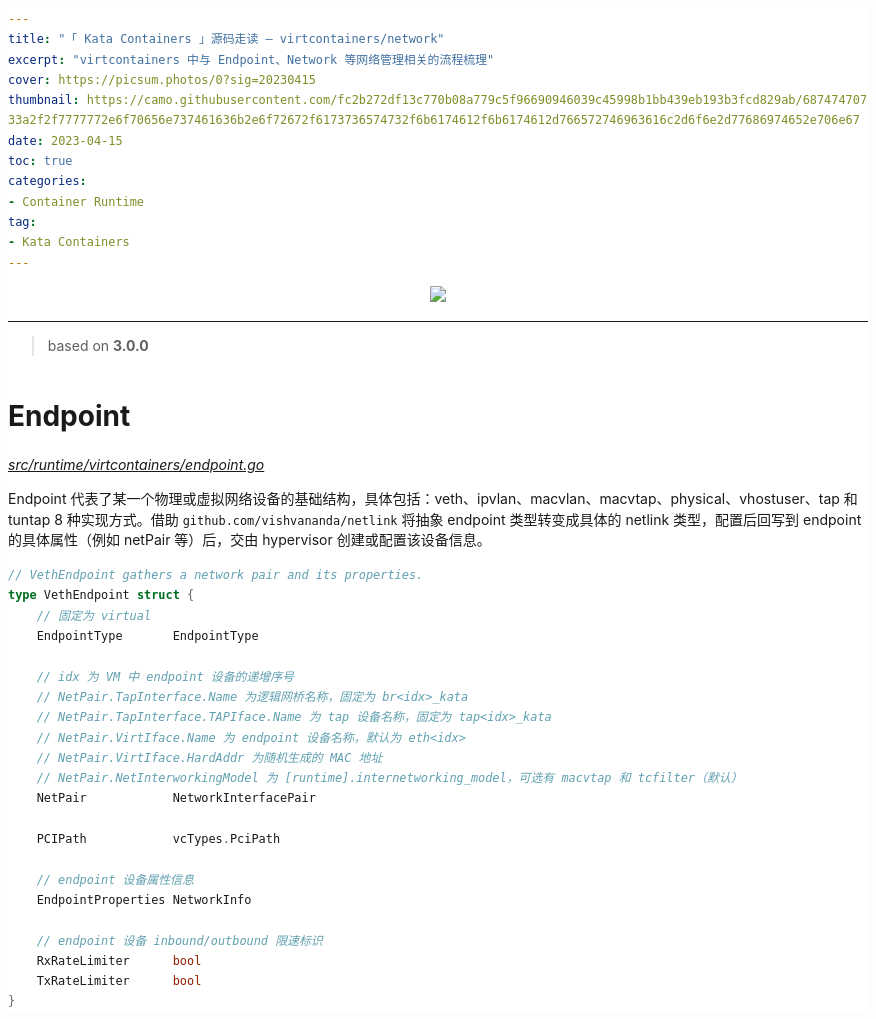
 ```yaml
---
title: "「 Kata Containers 」源码走读 — virtcontainers/network"
excerpt: "virtcontainers 中与 Endpoint、Network 等网络管理相关的流程梳理"
cover: https://picsum.photos/0?sig=20230415
thumbnail: https://camo.githubusercontent.com/fc2b272df13c770b08a779c5f96690946039c45998b1bb439eb193b3fcd829ab/68747470733a2f2f7777772e6f70656e737461636b2e6f72672f6173736574732f6b6174612f6b6174612d766572746963616c2d6f6e2d77686974652e706e67
date: 2023-04-15
toc: true
categories:
- Container Runtime
tag:
- Kata Containers
---
```


<div align=center><img width="200" style="border: 0px" src="https://katacontainers.io/static/logo-a1e2d09ad097b3fc8536cb77aa615c42.svg"></div>

------

> based on **3.0.0**

# Endpoint

*<u>src/runtime/virtcontainers/endpoint.go</u>*

Endpoint 代表了某一个物理或虚拟网络设备的基础结构，具体包括：veth、ipvlan、macvlan、macvtap、physical、vhostuser、tap 和 tuntap 8 种实现方式。借助 `github.com/vishvananda/netlink` 将抽象 endpoint 类型转变成具体的 netlink 类型，配置后回写到 endpoint 的具体属性（例如 netPair 等）后，交由 hypervisor 创建或配置该设备信息。

```go
// VethEndpoint gathers a network pair and its properties.
type VethEndpoint struct {
	// 固定为 virtual
	EndpointType       EndpointType

	// idx 为 VM 中 endpoint 设备的递增序号
	// NetPair.TapInterface.Name 为逻辑网桥名称，固定为 br<idx>_kata
	// NetPair.TapInterface.TAPIface.Name 为 tap 设备名称，固定为 tap<idx>_kata
	// NetPair.VirtIface.Name 为 endpoint 设备名称，默认为 eth<idx>
	// NetPair.VirtIface.HardAddr 为随机生成的 MAC 地址
	// NetPair.NetInterworkingModel 为 [runtime].internetworking_model，可选有 macvtap 和 tcfilter（默认）
	NetPair            NetworkInterfacePair
	
	PCIPath            vcTypes.PciPath

	// endpoint 设备属性信息
	EndpointProperties NetworkInfo

	// endpoint 设备 inbound/outbound 限速标识
	RxRateLimiter      bool
	TxRateLimiter      bool
}
```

Exercise description: Which lines of the data include the word "virtcontainers"? Copy each one.

Result of this task:
title: "「 Kata Containers 」源码走读 — virtcontainers/network"
excerpt: "virtcontainers 中与 Endpoint、Network 等网络管理相关的流程梳理"
*<u>src/runtime/virtcontainers/endpoint.go</u>*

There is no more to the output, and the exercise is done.